How to split an event to multiple events?

michaelhe · December 29, 2018, 10:22am

I'm trying to parse zookeeper wchc output using logstash:

0x167892507c74d32
/zookeeper/cluster_name/stores/31/alive
/zookeeper/cluster_name/stores/24/alive
/zookeeper/cluster_name/stores/32/alive

for each session id ( 0x0x167892507c74d32 ) there are multiple watches (/zookeeper/cluster_name/stores/xx/xxxx )listed below, each starting with a few spaces, and I wish to split this single event into multiple events, each with the following fields:

session_id="0x167892507c74d32" watch="/zookeeper/cluster_name/stores/24/alive"
session_id="0x167892507c74d32" watch="/zookeeper/cluster_name/stores/31/alive"
session_id="0x167892507c74d32" watch="/zookeeper/cluster_name/stores/31/alive"

I'm aware there is a "split" plugin in logstash which could help, but I don't know how to do it ,could anyone please offer a simple example of how to do this? any suggestion would be greatly appreciated!

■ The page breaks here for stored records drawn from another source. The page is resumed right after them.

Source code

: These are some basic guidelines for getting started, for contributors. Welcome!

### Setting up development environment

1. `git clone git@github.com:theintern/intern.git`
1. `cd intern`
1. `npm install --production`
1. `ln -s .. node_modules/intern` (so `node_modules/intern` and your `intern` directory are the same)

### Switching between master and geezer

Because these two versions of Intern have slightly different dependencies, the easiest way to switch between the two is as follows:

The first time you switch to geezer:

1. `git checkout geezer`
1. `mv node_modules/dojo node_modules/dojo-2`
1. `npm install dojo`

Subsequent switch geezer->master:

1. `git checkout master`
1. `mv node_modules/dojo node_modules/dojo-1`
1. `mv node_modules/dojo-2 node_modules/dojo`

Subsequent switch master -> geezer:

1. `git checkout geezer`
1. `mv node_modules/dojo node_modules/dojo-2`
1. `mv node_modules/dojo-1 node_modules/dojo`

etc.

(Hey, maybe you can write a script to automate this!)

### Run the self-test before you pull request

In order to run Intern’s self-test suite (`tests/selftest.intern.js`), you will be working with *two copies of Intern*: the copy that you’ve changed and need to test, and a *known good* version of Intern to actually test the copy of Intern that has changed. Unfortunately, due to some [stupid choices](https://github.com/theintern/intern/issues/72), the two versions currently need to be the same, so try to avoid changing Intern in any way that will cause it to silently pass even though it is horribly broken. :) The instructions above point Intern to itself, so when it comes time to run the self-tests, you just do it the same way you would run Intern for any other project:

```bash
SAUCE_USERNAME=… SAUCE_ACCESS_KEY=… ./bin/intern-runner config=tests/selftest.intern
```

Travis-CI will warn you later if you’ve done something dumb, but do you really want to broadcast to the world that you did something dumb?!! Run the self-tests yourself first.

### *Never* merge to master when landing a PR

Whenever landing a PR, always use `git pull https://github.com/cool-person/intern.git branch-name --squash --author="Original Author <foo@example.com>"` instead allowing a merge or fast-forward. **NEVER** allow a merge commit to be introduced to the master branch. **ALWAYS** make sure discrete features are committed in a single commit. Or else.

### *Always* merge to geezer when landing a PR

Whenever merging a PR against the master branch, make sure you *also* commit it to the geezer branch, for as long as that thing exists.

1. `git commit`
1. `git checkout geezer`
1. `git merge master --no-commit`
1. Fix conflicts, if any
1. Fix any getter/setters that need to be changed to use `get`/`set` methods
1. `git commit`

AquaX · January 3, 2019, 3:18pm

I don't think split is the filter you should be looking to use here.
You may have to use an aggregate or multiline plugin instead that uses the session id as the start event and then you can a timeout for the last event.
The end results would be a single event but it would contain the session id and all of the corresponding watches for that session id.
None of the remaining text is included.